Exercise materials:
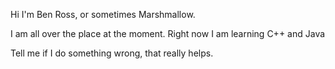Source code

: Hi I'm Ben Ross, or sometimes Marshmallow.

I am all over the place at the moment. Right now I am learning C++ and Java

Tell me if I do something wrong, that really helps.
--
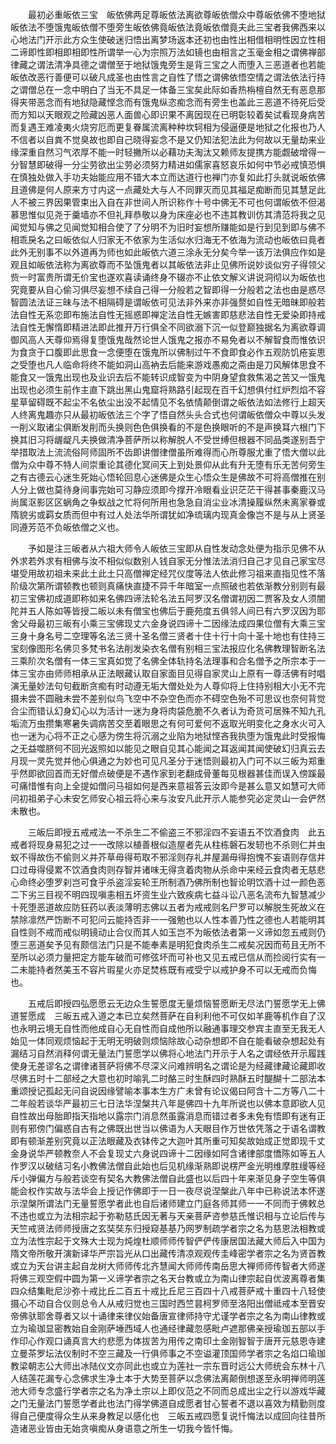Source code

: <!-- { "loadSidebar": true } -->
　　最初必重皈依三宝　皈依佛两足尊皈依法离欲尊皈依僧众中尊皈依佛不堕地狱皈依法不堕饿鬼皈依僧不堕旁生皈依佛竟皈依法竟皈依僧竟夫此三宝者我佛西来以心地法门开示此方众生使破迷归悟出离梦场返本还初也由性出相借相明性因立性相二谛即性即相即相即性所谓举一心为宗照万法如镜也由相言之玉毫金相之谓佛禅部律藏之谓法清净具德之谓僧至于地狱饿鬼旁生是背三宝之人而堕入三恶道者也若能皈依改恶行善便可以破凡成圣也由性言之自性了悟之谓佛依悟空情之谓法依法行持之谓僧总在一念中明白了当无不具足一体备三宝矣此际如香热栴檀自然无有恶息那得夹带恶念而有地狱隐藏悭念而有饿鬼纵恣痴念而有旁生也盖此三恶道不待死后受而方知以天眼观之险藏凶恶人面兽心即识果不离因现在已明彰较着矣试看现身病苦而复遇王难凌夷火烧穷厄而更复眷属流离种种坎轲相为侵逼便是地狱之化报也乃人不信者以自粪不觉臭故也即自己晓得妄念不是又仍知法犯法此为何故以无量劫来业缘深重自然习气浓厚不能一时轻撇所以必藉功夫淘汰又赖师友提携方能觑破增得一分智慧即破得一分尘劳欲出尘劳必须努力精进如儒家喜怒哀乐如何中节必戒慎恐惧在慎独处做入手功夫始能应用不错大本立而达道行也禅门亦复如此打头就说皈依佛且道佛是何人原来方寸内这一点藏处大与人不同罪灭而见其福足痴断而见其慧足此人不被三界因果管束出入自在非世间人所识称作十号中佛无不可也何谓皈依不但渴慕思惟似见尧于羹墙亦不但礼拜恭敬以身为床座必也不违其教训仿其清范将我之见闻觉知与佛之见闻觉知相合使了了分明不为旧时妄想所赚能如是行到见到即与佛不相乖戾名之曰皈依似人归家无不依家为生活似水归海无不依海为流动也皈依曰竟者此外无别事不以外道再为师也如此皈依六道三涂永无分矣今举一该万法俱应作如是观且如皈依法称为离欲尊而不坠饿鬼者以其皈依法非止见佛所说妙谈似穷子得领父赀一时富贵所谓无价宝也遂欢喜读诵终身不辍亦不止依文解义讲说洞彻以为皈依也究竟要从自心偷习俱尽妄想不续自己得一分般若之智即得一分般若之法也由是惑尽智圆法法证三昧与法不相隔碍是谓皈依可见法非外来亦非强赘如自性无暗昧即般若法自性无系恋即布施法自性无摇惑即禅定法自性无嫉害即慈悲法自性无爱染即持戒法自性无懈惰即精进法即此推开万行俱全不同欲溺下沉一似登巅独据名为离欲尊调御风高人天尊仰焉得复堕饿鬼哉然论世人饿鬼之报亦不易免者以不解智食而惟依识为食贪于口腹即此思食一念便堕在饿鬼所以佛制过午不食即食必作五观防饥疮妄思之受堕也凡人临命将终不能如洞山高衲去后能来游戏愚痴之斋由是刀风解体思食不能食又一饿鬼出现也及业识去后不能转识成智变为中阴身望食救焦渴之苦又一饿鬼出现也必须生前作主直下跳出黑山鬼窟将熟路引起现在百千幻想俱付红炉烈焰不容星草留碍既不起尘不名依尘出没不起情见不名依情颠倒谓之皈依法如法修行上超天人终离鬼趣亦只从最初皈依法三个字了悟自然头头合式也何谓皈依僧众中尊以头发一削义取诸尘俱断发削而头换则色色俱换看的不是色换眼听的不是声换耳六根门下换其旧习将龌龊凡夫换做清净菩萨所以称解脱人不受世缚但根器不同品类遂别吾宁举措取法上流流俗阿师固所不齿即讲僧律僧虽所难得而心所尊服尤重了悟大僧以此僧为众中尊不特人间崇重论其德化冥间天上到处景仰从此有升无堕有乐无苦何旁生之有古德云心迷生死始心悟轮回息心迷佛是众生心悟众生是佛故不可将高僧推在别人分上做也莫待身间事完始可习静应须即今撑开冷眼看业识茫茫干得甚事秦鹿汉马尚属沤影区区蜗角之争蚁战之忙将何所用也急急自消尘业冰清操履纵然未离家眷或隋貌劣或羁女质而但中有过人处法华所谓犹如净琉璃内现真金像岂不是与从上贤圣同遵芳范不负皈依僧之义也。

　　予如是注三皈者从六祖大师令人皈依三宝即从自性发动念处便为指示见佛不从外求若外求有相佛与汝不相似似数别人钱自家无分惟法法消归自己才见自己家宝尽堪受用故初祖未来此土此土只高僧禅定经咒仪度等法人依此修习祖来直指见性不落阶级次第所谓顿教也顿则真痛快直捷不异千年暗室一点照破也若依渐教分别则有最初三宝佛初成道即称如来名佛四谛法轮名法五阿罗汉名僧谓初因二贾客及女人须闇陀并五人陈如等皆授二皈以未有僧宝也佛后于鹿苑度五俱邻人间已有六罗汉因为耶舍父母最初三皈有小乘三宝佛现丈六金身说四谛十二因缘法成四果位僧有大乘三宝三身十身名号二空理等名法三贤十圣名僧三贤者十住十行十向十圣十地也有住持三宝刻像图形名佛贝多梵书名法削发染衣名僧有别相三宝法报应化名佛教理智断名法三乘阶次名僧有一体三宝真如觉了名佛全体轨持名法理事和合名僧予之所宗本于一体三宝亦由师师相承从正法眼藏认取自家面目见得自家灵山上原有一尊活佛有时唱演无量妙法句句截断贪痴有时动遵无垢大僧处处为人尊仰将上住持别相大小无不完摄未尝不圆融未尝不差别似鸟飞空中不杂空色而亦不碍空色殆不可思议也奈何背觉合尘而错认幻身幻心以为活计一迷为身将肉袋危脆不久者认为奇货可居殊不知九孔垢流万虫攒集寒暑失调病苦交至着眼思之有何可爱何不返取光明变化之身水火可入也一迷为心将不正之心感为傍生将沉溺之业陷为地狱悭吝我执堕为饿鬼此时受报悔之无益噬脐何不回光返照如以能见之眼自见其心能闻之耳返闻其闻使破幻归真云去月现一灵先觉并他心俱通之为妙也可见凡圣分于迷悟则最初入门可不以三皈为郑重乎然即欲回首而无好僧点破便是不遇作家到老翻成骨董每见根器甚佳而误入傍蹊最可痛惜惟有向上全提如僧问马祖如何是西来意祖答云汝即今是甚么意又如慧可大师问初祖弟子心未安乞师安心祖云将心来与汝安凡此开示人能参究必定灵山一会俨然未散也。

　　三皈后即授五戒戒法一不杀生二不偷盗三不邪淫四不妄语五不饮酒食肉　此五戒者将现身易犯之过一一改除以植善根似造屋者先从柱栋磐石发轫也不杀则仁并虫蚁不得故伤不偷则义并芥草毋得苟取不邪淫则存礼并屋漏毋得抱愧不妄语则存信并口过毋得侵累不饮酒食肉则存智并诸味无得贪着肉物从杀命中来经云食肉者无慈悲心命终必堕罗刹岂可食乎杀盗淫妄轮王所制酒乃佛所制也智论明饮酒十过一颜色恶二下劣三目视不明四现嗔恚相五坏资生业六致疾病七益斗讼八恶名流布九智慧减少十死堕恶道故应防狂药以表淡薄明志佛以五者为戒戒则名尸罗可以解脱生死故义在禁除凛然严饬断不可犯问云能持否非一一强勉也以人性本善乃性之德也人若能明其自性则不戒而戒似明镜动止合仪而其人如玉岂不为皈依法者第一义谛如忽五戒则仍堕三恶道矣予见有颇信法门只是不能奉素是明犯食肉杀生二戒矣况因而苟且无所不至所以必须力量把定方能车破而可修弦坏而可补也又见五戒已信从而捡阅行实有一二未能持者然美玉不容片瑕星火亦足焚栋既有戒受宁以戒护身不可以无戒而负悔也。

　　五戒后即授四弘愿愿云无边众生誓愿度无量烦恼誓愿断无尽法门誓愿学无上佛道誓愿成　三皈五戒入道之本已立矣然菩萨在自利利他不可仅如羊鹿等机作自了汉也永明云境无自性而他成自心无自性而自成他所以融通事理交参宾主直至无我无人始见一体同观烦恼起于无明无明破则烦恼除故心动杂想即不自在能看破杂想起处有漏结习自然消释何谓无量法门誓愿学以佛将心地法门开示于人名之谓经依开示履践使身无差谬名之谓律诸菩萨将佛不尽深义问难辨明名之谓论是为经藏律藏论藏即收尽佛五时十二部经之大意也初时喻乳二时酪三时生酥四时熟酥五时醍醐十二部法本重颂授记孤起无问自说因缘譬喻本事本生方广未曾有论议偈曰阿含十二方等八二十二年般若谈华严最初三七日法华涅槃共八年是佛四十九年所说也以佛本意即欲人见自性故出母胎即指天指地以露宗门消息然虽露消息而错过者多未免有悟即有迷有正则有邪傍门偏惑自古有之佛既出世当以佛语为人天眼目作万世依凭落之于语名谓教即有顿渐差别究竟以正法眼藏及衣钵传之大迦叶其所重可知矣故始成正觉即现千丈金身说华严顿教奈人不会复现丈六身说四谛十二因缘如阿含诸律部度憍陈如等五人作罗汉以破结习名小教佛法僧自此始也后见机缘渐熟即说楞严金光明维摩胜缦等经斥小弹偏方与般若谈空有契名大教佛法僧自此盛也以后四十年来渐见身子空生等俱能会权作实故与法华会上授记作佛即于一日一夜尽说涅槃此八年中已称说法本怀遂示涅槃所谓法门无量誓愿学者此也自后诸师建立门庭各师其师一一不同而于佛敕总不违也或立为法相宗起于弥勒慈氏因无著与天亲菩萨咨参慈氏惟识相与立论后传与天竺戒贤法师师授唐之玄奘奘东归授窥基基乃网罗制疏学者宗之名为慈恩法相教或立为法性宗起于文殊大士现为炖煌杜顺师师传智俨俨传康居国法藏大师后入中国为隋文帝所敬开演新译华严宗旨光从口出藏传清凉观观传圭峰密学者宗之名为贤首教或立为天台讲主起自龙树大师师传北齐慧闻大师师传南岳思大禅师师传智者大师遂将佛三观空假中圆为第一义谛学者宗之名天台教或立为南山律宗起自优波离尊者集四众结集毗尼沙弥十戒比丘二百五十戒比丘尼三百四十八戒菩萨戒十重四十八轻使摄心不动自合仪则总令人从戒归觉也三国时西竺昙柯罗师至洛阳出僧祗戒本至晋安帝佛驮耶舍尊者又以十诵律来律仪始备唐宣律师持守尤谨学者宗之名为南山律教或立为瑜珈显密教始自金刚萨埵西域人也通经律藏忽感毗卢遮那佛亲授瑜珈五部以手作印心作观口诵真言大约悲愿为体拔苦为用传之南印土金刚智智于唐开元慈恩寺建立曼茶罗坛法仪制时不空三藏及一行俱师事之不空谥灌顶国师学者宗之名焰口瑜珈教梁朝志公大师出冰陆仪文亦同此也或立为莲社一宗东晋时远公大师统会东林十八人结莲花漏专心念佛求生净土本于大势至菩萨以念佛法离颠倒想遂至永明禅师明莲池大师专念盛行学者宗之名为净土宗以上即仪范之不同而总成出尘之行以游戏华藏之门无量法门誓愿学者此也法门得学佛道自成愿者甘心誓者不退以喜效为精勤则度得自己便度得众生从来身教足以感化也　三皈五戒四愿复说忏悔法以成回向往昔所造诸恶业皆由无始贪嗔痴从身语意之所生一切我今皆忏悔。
...
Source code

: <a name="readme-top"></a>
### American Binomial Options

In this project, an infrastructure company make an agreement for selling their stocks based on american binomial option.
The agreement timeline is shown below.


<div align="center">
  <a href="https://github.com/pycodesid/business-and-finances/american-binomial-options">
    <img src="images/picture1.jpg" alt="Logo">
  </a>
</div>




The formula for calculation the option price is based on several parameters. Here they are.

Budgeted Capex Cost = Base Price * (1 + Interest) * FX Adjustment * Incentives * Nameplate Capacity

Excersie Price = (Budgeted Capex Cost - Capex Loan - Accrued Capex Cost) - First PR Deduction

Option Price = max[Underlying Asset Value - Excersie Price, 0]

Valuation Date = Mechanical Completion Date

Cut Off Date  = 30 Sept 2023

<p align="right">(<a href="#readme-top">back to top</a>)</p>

Your assignment: From the data, pick out every line that includes "align".

Written response:
<div align="center">
<p align="right">(<a href="#readme-top">back to top</a>)</p>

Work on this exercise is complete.